Exercise aim: Lines before the one containing "Il faut savoir" are left out; copy that line and every later line through the end of the data exactly.

Supplied data:

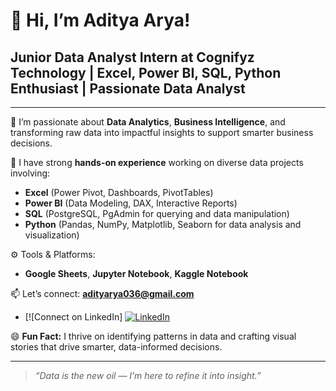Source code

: # 👋 Hi, I’m Aditya Arya!

## Junior Data Analyst Intern at Cognifyz Technology | Excel, Power BI, SQL, Python Enthusiast | Passionate Data Analyst 
---

👀 I’m passionate about **Data Analytics**, **Business Intelligence**, and transforming raw data into impactful insights to support smarter business decisions.

💼 I have strong **hands-on experience** working on diverse data projects involving:
- **Excel** (Power Pivot, Dashboards, PivotTables)
- **Power BI** (Data Modeling, DAX, Interactive Reports)
- **SQL** (PostgreSQL, PgAdmin for querying and data manipulation)
- **Python** (Pandas, NumPy, Matplotlib, Seaborn for data analysis and visualization)

⚙️ Tools & Platforms:
- **Google Sheets**, **Jupyter Notebook**, **Kaggle Notebook**

📫 Let’s connect: **adityarya036@gmail.com**

- [![Connect on LinkedIn] [![LinkedIn](https://img.shields.io/badge/LinkedIn-%230077B5?style=for-the-badge&logo=linkedin&logoColor=white)](https://www.linkedin.com/in/aditya-arya786/)



😄 **Fun Fact:** I thrive on identifying patterns in data and crafting visual stories that drive smarter, data-informed decisions.

---

> *“Data is the new oil — I’m here to refine it into insight.”*
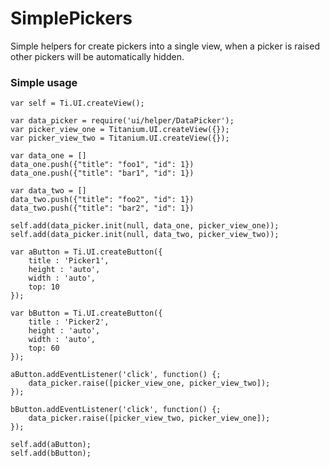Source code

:SimplePickers
=============
Simple helpers for create pickers into a single view, when a picker is raised other pickers will be automatically hidden.

### Simple usage

	var self = Ti.UI.createView();
	
	var data_picker = require('ui/helper/DataPicker');	
	var picker_view_one = Titanium.UI.createView({});
	var picker_view_two = Titanium.UI.createView({});
	
	var data_one = []
	data_one.push({"title": "foo1", "id": 1})
	data_one.push({"title": "bar1", "id": 1})
	
	var data_two = []
	data_two.push({"title": "foo2", "id": 1})
	data_two.push({"title": "bar2", "id": 1})
	
	self.add(data_picker.init(null, data_one, picker_view_one));
	self.add(data_picker.init(null, data_two, picker_view_two));
	
	var aButton = Ti.UI.createButton({
		title : 'Picker1',
		height : 'auto',
		width : 'auto',
		top: 10
	});
	
	var bButton = Ti.UI.createButton({
		title : 'Picker2',
		height : 'auto',
		width : 'auto',
		top: 60
	});
	
	aButton.addEventListener('click', function() {;
		data_picker.raise([picker_view_one, picker_view_two]);
	});
	
	bButton.addEventListener('click', function() {;
		data_picker.raise([picker_view_two, picker_view_one]);
	});
	
	self.add(aButton);
	self.add(bButton); 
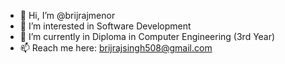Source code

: - 👋 Hi, I’m @brijrajmenor
- 👀 I’m interested in Software Development
- 🌱 I’m currently in Diploma in Computer Engineering (3rd Year)
- 📫 Reach me here: brijrajsingh508@gmail.com
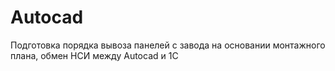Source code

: # Autocad
Подготовка порядка вывоза панелей с завода на основании монтажного плана, обмен НСИ между Autocad и 1С
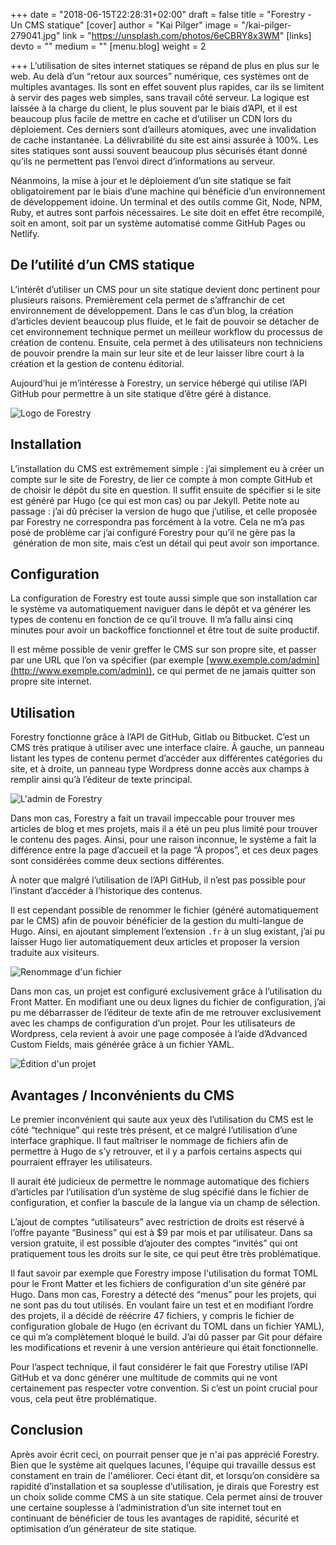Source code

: +++
date = "2018-06-15T22:28:31+02:00"
draft = false
title = "Forestry - Un CMS statique"
[cover]
author = "Kai Pilger"
image = "/kai-pilger-279041.jpg"
link = "https://unsplash.com/photos/6eCBRY8x3WM"
[links]
devto = ""
medium = ""
[menu.blog]
weight = 2

+++
L’utilisation de sites internet statiques se répand de plus en plus sur le web. Au delà d’un “retour aux sources” numérique, ces systèmes ont de multiples avantages. Ils sont en effet souvent plus rapides, car ils se limitent à servir des pages web simples, sans travail côté serveur. La logique est laissée à la charge du client, le plus souvent par le biais d’API, et il est beaucoup plus facile de mettre en cache et d’utiliser un CDN lors du déploiement. Ces derniers sont d’ailleurs atomiques, avec une invalidation de cache instantanée. La délivrabilité du site est ainsi assurée à 100%. Les sites statiques sont aussi souvent beaucoup plus sécurisés étant donné qu’ils ne permettent pas l’envoi direct d’informations au serveur.

Néanmoins, la mise à jour et le déploiement d’un site statique se fait obligatoirement par le biais d’une machine qui bénéficie d’un environnement de développement idoine. Un terminal et des outils comme Git, Node, NPM, Ruby, et autres sont parfois nécessaires. Le site doit en effet être recompilé, soit en amont, soit par un système automatisé comme GitHub Pages ou Netlify.

## De l’utilité d’un CMS statique

L’intérêt d’utiliser un CMS pour un site statique devient donc pertinent pour plusieurs raisons. Premièrement cela permet de s’affranchir de cet environnement de développement. Dans le cas d’un blog, la création d’articles devient beaucoup plus fluide, et le fait de pouvoir se détacher de cet environnement technique permet un meilleur workflow du processus de création de contenu. Ensuite, cela permet à des utilisateurs non techniciens de pouvoir prendre la main sur leur site et de leur laisser libre court à la création et la gestion de contenu éditorial.

Aujourd’hui je m’intéresse à Forestry, un service hébergé qui utilise l’API GitHub pour permettre à un site statique d’être géré à distance.

![Logo de Forestry](/forestry-logo.jpg "Logo de Forestry")

## Installation

L’installation du CMS est extrêmement simple : j’ai simplement eu à créer un compte sur le site de Forestry, de lier ce compte à mon compte GitHub et de choisir le dépôt du site en question. Il suffit ensuite de spécifier si le site est généré par Hugo (ce qui est mon cas) ou par Jekyll. Petite note au passage : j’ai dû préciser la version de hugo que j’utilise, et celle proposée par Forestry ne correspondra pas forcément à la votre. Cela ne m’a pas posé de problème car j’ai configuré Forestry pour qu’il ne gère pas la  génération de mon site, mais c’est un détail qui peut avoir son importance.

## Configuration

La configuration de Forestry est toute aussi simple que son installation car le système va automatiquement naviguer dans le dépôt et va générer les types de contenu en fonction de ce qu’il trouve. Il m’a fallu ainsi cinq minutes pour avoir un backoffice fonctionnel et être tout de suite productif.

Il est même possible de venir greffer le CMS sur son propre site, et passer par une URL que l’on va spécifier (par exemple [www.exemple.com/admin](http://www.exemple.com/admin)), ce qui permet de ne jamais quitter son propre site internet.

## Utilisation

Forestry fonctionne grâce à l’API de GitHub, Gitlab ou Bitbucket. C’est un CMS très pratique à utiliser avec une interface claire. À gauche, un panneau listant les types de contenu permet d’accéder aux différentes catégories du site, et à droite, un panneau type Wordpress donne accès aux champs à remplir ainsi qu’à l’éditeur de texte principal.

![L'admin de Forestry](/forestry1.JPG "L'admin de Forestry")

Dans mon cas, Forestry a fait un travail impeccable pour trouver mes articles de blog et mes projets, mais il a été un peu plus limité pour trouver le contenu des pages. Ainsi, pour une raison inconnue, le système a fait la différence entre la page d’accueil et la page “À propos”, et ces deux pages sont considérées comme deux sections différentes.

À noter que malgré l’utilisation de l’API GitHub, il n’est pas possible pour l’instant d’accéder à l’historique des contenus.

Il est cependant possible de renommer le fichier (généré automatiquement par le CMS) afin de pouvoir bénéficier de la gestion du multi-langue de Hugo. Ainsi, en ajoutant simplement l’extension `.fr` à un slug existant, j’ai pu laisser Hugo lier automatiquement deux articles et proposer la version traduite aux visiteurs.

![Renommage d'un fichier](/forestry2.JPG "Renommage d'un fichier")

Dans mon cas, un projet est configuré exclusivement grâce à l’utilisation du Front Matter. En modifiant une ou deux lignes du fichier de configuration, j’ai pu me débarrasser de l’éditeur de texte afin de me retrouver exclusivement avec les champs de configuration d’un projet. Pour les utilisateurs de Wordpress, cela revient à avoir une page composée à l’aide d’Advanced Custom Fields, mais générée grâce à un fichier YAML.

![Édition d'un projet](/forestry3.JPG "Édition d'un projet")

## Avantages / Inconvénients du CMS

Le premier inconvénient qui saute aux yeux dès l’utilisation du CMS est le côté “technique” qui reste très présent, et ce malgré l’utilisation d’une interface graphique. Il faut maîtriser le nommage de fichiers afin de permettre à Hugo de s’y retrouver, et il y a parfois certains aspects qui pourraient effrayer les utilisateurs.

Il aurait été judicieux de permettre le nommage automatique des fichiers d’articles par l’utilisation d’un système de slug spécifié dans le fichier de configuration, et confier la bascule de la langue via un champ de sélection.

L’ajout de comptes “utilisateurs” avec restriction de droits est réservé à l’offre payante “Business” qui est à $9 par mois et par utilisateur. Dans sa version gratuite, il est possible d’ajouter des comptes “invités” qui ont pratiquement tous les droits sur le site, ce qui peut être très problématique.

Il faut savoir par exemple que Forestry impose l'utilisation du format TOML pour le Front Matter et les fichiers de configuration d'un site généré par Hugo. Dans mon cas, Forestry a détecté des “menus” pour les projets, qui ne sont pas du tout utilisés. En voulant faire un test et en modifiant l’ordre des projets, il a décidé de réécrire 47 fichiers, y compris le fichier de configuration globale de Hugo (en écrivant du TOML dans un fichier YAML), ce qui m’a complètement bloqué le build. J’ai dû passer par Git pour défaire les modifications et revenir à une version antérieure qui était fonctionnelle.

Pour l’aspect technique, il faut considérer le fait que Forestry utilise l’API GitHub et va donc générer une multitude de commits qui ne vont certainement pas respecter votre convention. Si c’est un point crucial pour vous, cela peut être problématique.

## Conclusion

Après avoir écrit ceci, on pourrait penser que je n'ai pas apprécié Forestry. Bien que le système ait quelques lacunes, l'équipe qui travaille dessus est constament en train de l'améliorer. Ceci étant dit, et lorsqu’on considère sa rapidité d’installation et sa souplesse d’utilisation, je dirais que Forestry est un choix solide comme CMS à un site statique. Cela permet ainsi de trouver une certaine souplesse à l’administration d’un site internet tout en continuant de bénéficier de tous les avantages de rapidité, sécurité et optimisation d’un générateur de site statique.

Written answer:
Il faut savoir par exemple que Forestry impose l'utilisation du format TOML pour le Front Matter et les fichiers de configuration d'un site généré par Hugo. Dans mon cas, Forestry a détecté des “menus” pour les projets, qui ne sont pas du tout utilisés. En voulant faire un test et en modifiant l’ordre des projets, il a décidé de réécrire 47 fichiers, y compris le fichier de configuration globale de Hugo (en écrivant du TOML dans un fichier YAML), ce qui m’a complètement bloqué le build. J’ai dû passer par Git pour défaire les modifications et revenir à une version antérieure qui était fonctionnelle.

Pour l’aspect technique, il faut considérer le fait que Forestry utilise l’API GitHub et va donc générer une multitude de commits qui ne vont certainement pas respecter votre convention. Si c’est un point crucial pour vous, cela peut être problématique.

## Conclusion

Après avoir écrit ceci, on pourrait penser que je n'ai pas apprécié Forestry. Bien que le système ait quelques lacunes, l'équipe qui travaille dessus est constament en train de l'améliorer. Ceci étant dit, et lorsqu’on considère sa rapidité d’installation et sa souplesse d’utilisation, je dirais que Forestry est un choix solide comme CMS à un site statique. Cela permet ainsi de trouver une certaine souplesse à l’administration d’un site internet tout en continuant de bénéficier de tous les avantages de rapidité, sécurité et optimisation d’un générateur de site statique.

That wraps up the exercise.